Analogies sometimes are helpful when trying to understand the underlying dynamics of the “telecom” industry. In past centuries, telecom might reasonably have been likened to roads, pipelines, electrical or water utilities. They were considered “natural monopolies” not amenable to competition, with state ownership quite common.
In the competitive era, beginning nascently about 1985, new analogies were more apt. Some have likened competitive telecom to the airline industry . Both were highly regulated in the past, were then deregulated, are capital intensive, subject to scale economics, with global and local business models.
Both industries now rely on multiple revenue streams, where in the past revenue was generated only from customers buying tickets or making phone calls. Airlines now generate revenue by selling miles to affinity and reward program providers, while telcos are moving into advertising-- where business partners, not subscribers--are the revenue model.
Consultant Martin Geddes says both industries actually deal in abstractions, or should. The “value” is destination arrival or application performance--an outcome--rather than the underlying resource (capacity, seats).
In other words, the performance (specificity of arrival time) is the outcome and value. High-value, time-constrained arrival is one class of service, while best-effort arrival is another class of service. It might cost one amount to be guaranteed arrival on a specific day, at a specific time; it might cost quite a lot less to “get there” with some possible delay (the next day, eight hours later, and so forth).
There are some barriers to full competition, including ownership of local access facilities in one case and landing slots in the other. Both industries have been reshaped by low-cost competition. But the nature of the competition has changed. Back around the turn of the century we might have thought the competition would come from new service providers.
As it turns out, the new competition comes from “over the top” app providers. To be sure, facilities-based competitors do exist, mostly in the mobile segment of the business. But the primary assault as been by application providers whose products simply offer product substitutes that work on any internet-connected device.
Think of the analogy to business partner (advertising) revenue: app providers often make their money from advertising, not subscriptions and direct payments by users (customers).

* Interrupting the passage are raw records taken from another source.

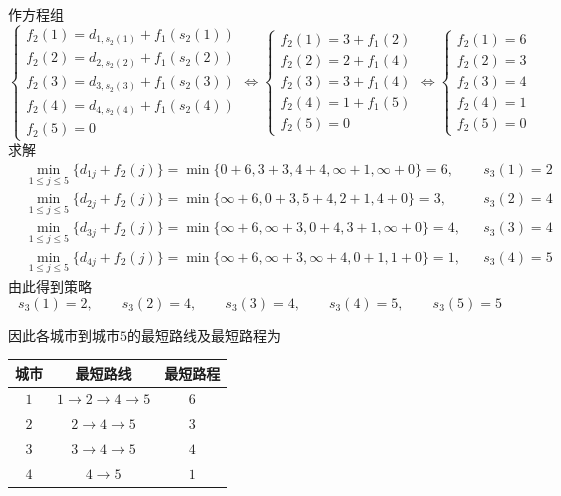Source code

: \documentclass[lang = cn, scheme = chinese, thmcnt = section]{elegantbook}
\begin{document}
\begin{solution}
	作方程组
	$$
	\begin{cases}
		f_2(1)=d_{1,s_2(1)}+f_1(s_2(1))\\
		f_2(2)=d_{2,s_2(2)}+f_1(s_2(2))\\
		f_2(3)=d_{3,s_2(3)}+f_1(s_2(3))\\
		f_2(4)=d_{4,s_2(4)}+f_1(s_2(4))\\
		f_2(5)=0
	\end{cases}
	\iff
	\begin{cases}
		f_2(1)=3+f_1(2)\\
		f_2(2)=2+f_1(4)\\
		f_2(3)=3+f_1(4)\\
		f_2(4)=1+f_1(5)\\
		f_2(5)=0
	\end{cases}
	\iff
	\begin{cases}
		f_2(1)=6\\
		f_2(2)=3\\
		f_2(3)=4\\
		f_2(4)=1\\
		f_2(5)=0
	\end{cases}
	$$
	求解
	\begin{align*}
		& \min_{1\le  j \le 5}\{ d_{1j}+f_2(j) \}
		=\min\{ 0+6, 3+3, 4+4, \infty+1, \infty+0 \}
		=6,&&
		s_3(1)=2\\
		& \min_{1\le  j \le 5}\{ d_{2j}+f_2(j) \}
		=\min\{ \infty+6, 0+3, 5+4, 2+1, 4+0 \}
		=3,&&
		s_3(2)=4\\
		& \min_{1\le  j \le 5}\{ d_{3j}+f_2(j) \}
		=\min\{ \infty+6, \infty+3, 0+4, 3+1, \infty+0 \}
		=4,&&
		s_3(3)=4\\
		& \min_{1\le  j \le 5}\{ d_{4j}+f_2(j) \}
		=\min\{ \infty+6, \infty+3, \infty+4, 0+1, 1+0 \}
		=1,&&
		s_3(4)=5
	\end{align*}
	由此得到策略
	$$
	s_3(1)=2,\qquad
	s_3(2)=4,\qquad
	s_3(3)=4,\qquad
	s_3(4)=5,\qquad
	s_3(5)=5
	$$
	
	因此各城市到城市$5$的最短路线及最短路程为
	\begin{table}[H]
		\centering
		\begin{tabular}{ccc}
			\toprule
			\textbf{城市} & \textbf{最短路线} & \textbf{最短路程} \\
			\midrule
			$1$ & $1\to 2\to 4\to 5$ & $6$ \\
			$2$ & $2\to 4 \to 5$ & $3$ \\
			$3$ & $3\to 4\to 5$ & $4$ \\
			$4$ & $4\to 5$ & $1$ \\
			\bottomrule
		\end{tabular}
	\end{table}
\end{solution}
\end{document}

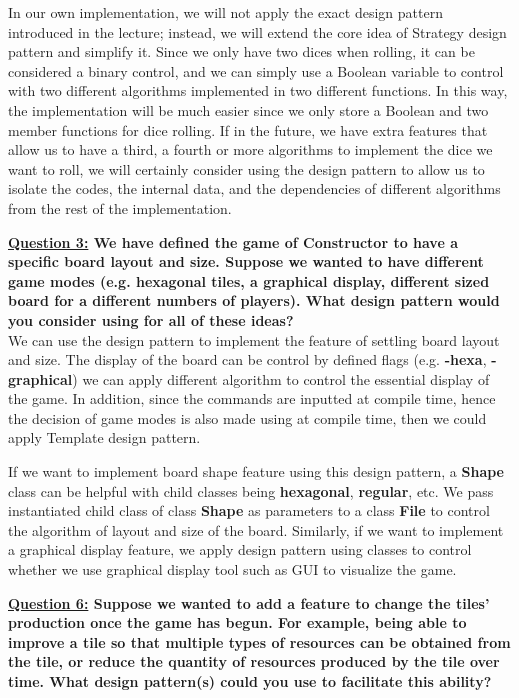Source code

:\documentclass[10pt]{article}
\begin{document}
In our own implementation, we will not apply the exact \Strategy design pattern introduced in the lecture; instead, we will extend the core idea of Strategy design pattern and simplify it. Since we only have two dices when rolling, it can be considered a binary control, and we can simply use a Boolean variable to control with two different algorithms implemented in two different functions. In this way, the implementation will be much easier since we only store a Boolean and two member functions for dice rolling. If in the future, we have extra features that allow us to have a third, a fourth or more algorithms to implement the dice we want to roll, we will certainly consider using the \Strategy design pattern to allow us to isolate the codes, the internal data, and the dependencies of different algorithms from the rest of the implementation.

\textbf{\underline{Question 3:} We have defined the game of Constructor to have a specific board layout and size. Suppose we wanted to have different game modes (e.g. hexagonal tiles, a graphical display, different sized board for a different numbers of players). What design pattern would you consider using for all of these ideas?}\\

We can use the \Template design pattern to implement the feature of settling board layout and size. The display of the board can be control by defined flags (e.g. \textbf{-hexa}, \textbf{-graphical}) we can apply different algorithm to control the essential display of the game. In addition, since the commands are inputted at compile time, hence the decision of game modes is also made using at compile time, then we could apply Template design pattern.

If we want to implement board shape feature using this \Template design pattern, a \textbf{Shape} class can be helpful with child classes being \textbf{hexagonal}, \textbf{regular}, etc. We pass instantiated child class of class \textbf{Shape} as parameters to a class \textbf{File} to control the algorithm of layout and size of the board.  Similarly, if we want to implement a graphical display feature, we apply \Template design pattern using classes to control whether we use graphical display tool such as GUI to visualize the game.

\textbf{\underline{Question 6:} Suppose we wanted to add a feature to change the tiles’ production once the game has begun. For example, being able to improve a tile so that multiple types of resources can be obtained from the tile, or reduce the quantity of resources produced by the tile over time. What design pattern(s) could you use to facilitate this ability?}\\
\end{document}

But the next set of analogies might be to privately-owned autos. Fleets of self-driving vehicles might eventually obviate the need for private ownership of automobiles. Transportation still is provided (by fleets of self-driving vehicles available on demand), but not by one means (car ownership).

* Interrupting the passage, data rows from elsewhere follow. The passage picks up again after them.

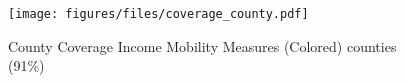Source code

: 

\begin{figure}[htp]
\caption{County Coverage Income Mobility Measures (Colored)  counties (91\%)}
\centering

    \texttt{[image: figures/files/coverage\_county.pdf]}


  \label{fig:county_coverage}
\end{figure}

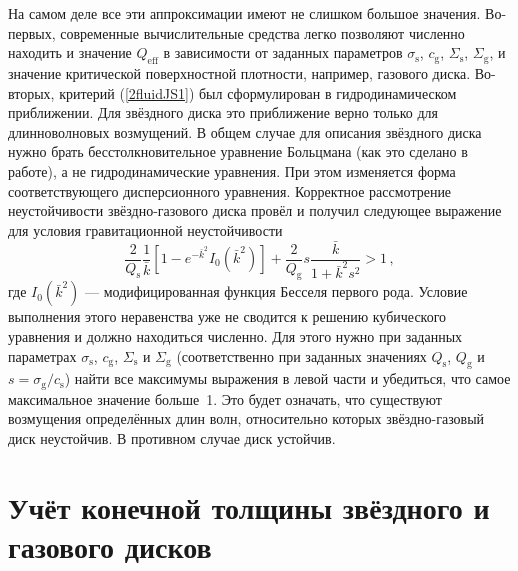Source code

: \documentclass[russian,12pt]{article}
\begin{document}
На самом деле все эти аппроксимации имеют не слишком большое значения. 
Во-первых, современные вычислительные средства легко позволяют численно 
находить и значение $Q_\mathrm{eff}$ в зависимости от заданных параметров 
$\sigma_\mathrm{s}$, $c_\mathrm{g}$, $\Sigma_\mathrm{s}$, 
$\Sigma_\mathrm{g}$, и значение критической поверхностной плотности, 
например, газового диска. Во-вторых, критерий (\ref{2fluidJS1}) был 
сформулирован в гидродинамическом приближении. Для звёздного диска это 
приближение верно только для длинноволновых возмущений. В общем случае для 
описания звёздного диска нужно брать бесстолкновительное уравнение 
Больцмана (как это сделано в работе\citep{Toomre64}), а не гидродинамические 
уравнения. При этом изменяется форма соответствующего дисперсионного 
уравнения. Корректное рассмотрение неустойчивости звёздно-газового диска 
провёл \cite{Rafikov01} и получил следующее выражение для условия 
гравитационной неустойчивости
\begin{equation}
\frac{2}{Q_\mathrm{s}} \frac{1}{\bar{k}} 
\left[1 - e^{-\bar{k}^2} I_0(\bar{k}^2)\right] + 
\frac{2}{Q_\mathrm{g}} s \frac{\bar{k}}{1 + \bar{k}^2 s^2} > 1 \, ,
\end{equation}
где $I_0(\bar{k}^2)$ --- модифицированная функция Бесселя первого рода.
Условие выполнения этого неравенства уже не сводится к решению 
кубического уравнения и должно находиться численно. Для этого нужно 
при заданных параметрах $\sigma_\mathrm{s}$, $c_\mathrm{g}$, 
$\Sigma_\mathrm{s}$ и $\Sigma_\mathrm{g}$ 
(соответственно при заданных значениях $Q_\mathrm{s}$, $Q_\mathrm{g}$ и 
$s = \sigma_\mathrm{g}/c_\mathrm{s}$) найти все максимумы выражения 
в левой части и убедиться, что самое максимальное значение больше~1. 
Это будет означать, что существуют возмущения определённых длин волн, 
относительно которых звёздно-газовый диск неустойчив. В противном случае 
диск устойчив.

\section{Учёт конечной толщины звёздного и газового дисков}
\end{document}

Some people might object: “there still will remain a need for access.” That is correct. Networks still will be needed. What is not clear is that “ownership of my own network” is required. Netflix is a major, tier-one provider of subscription TV. But it owns not retail access networks. Neither does Skype, Google, Facebook or Amazon or Alibaba.
In that new analogy, access networks are like fleets of self-driving cars. They are available to provide transportation as needed (over the top apps). But the present “owned automobile industry” (telcos and other service providers) will suffer, as people will buy far fewer automobiles.

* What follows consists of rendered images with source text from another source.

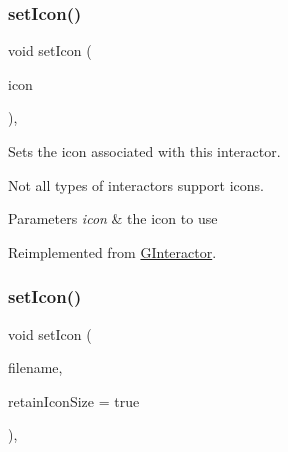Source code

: \mbox{\label{classsgl_1_1GButton_acb5275b880ff622d306f8f33428b4e34}} 
\subsubsection{\texorpdfstring{set\+Icon()}{setIcon()}\hspace{0.1cm}{\footnotesize\ttfamily [2/3]}}
{\footnotesize\ttfamily void set\+Icon (\begin{DoxyParamCaption}\item[{const Q\+Pixmap \&}]{icon }\end{DoxyParamCaption})\hspace{0.3cm}{\ttfamily [override]}, {\ttfamily [virtual]}}



Sets the icon associated with this interactor. 

Not all types of interactors support icons. 
\begin{DoxyParams}{Parameters}
{\em icon} & the icon to use \\
\hline
\end{DoxyParams}


Reimplemented from \mbox{\hyperlink{classsgl_1_1GInteractor_a368e1a338f84401c284506d03b1ba769}{G\+Interactor}}.

\mbox{\label{classsgl_1_1GButton_abbefcb1f611af273755c7e1cca921497}} 
\subsubsection{\texorpdfstring{set\+Icon()}{setIcon()}\hspace{0.1cm}{\footnotesize\ttfamily [3/3]}}
{\footnotesize\ttfamily void set\+Icon (\begin{DoxyParamCaption}\item[{const std\+::string \&}]{filename,  }\item[{bool}]{retain\+Icon\+Size = {\ttfamily true} }\end{DoxyParamCaption})\hspace{0.3cm}{\ttfamily [override]}, {\ttfamily [virtual]}}




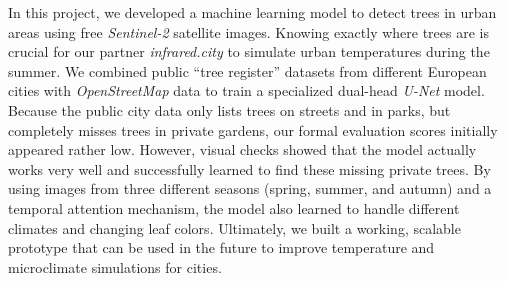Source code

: In this project, we developed a machine learning model to detect trees in urban areas using free \textit{Sentinel-2} satellite images. Knowing exactly where trees are is crucial for our partner \textit{infrared.city} to simulate urban temperatures during the summer. We combined public ``tree register'' datasets from different European cities with \textit{OpenStreetMap} data to train a specialized dual-head \textit{U-Net} model. Because the public city data only lists trees on streets and in parks, but completely misses trees in private gardens, our formal evaluation scores initially appeared rather low. However, visual checks showed that the model actually works very well and successfully learned to find these missing private trees. By using images from three different seasons (spring, summer, and autumn) and a temporal attention mechanism, the model also learned to handle different climates and changing leaf colors. Ultimately, we built a working, scalable prototype that can be used in the future to improve temperature and microclimate simulations for cities.
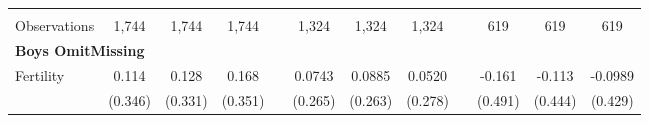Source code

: \begin{landscape}
\begin{table}[htpb!]
\begin{center}
\begin{tabular}{lcccp{2mm}cccp{2mm}ccc}
\begin{footnotesize}\end{footnotesize}&\begin{footnotesize}\end{footnotesize}&\begin{footnotesize}\end{footnotesize}&\begin{footnotesize}\end{footnotesize}&\begin{footnotesize}\end{footnotesize}&\begin{footnotesize}\end{footnotesize}&\begin{footnotesize}\end{footnotesize}&\begin{footnotesize}\end{footnotesize}&\begin{footnotesize}\end{footnotesize}&\begin{footnotesize}\end{footnotesize}&\begin{footnotesize}\end{footnotesize}&\begin{footnotesize}\end{footnotesize}\\Observations&1,744&1,744&1,744&&1,324&1,324&1,324&&619&619&619\\
\multicolumn{12}{l}{\textbf{Boys OmitMissing}}\\ 
Fertility&0.114&0.128&0.168&&0.0743&0.0885&0.0520&&-0.161&-0.113&-0.0989\\
&(0.346)&(0.331)&(0.351)&&(0.265)&(0.263)&(0.278)&&(0.491)&(0.444)&(0.429)\\

\end{tabular}
\end{center}
\end{table}
\end{landscape}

That is the inevitable consequence of adopting the internet and IP networks are the next generation network. Use of apps is decoupled from ownership of networks. So long as any user has internet access, internet apps work.
To use the auto analogy: people (app providers) will not have to “own” cars to satisfy many transportation needs. Vehicles (network access) still will be necessary. “Owning” the networks (access facilities) will not be required.
As it turns out, the airline analogy was the least of the telecom industry’s problems. The self-driving auto--and its ability to support fleets of on-demand accessed transportation--is the real problem.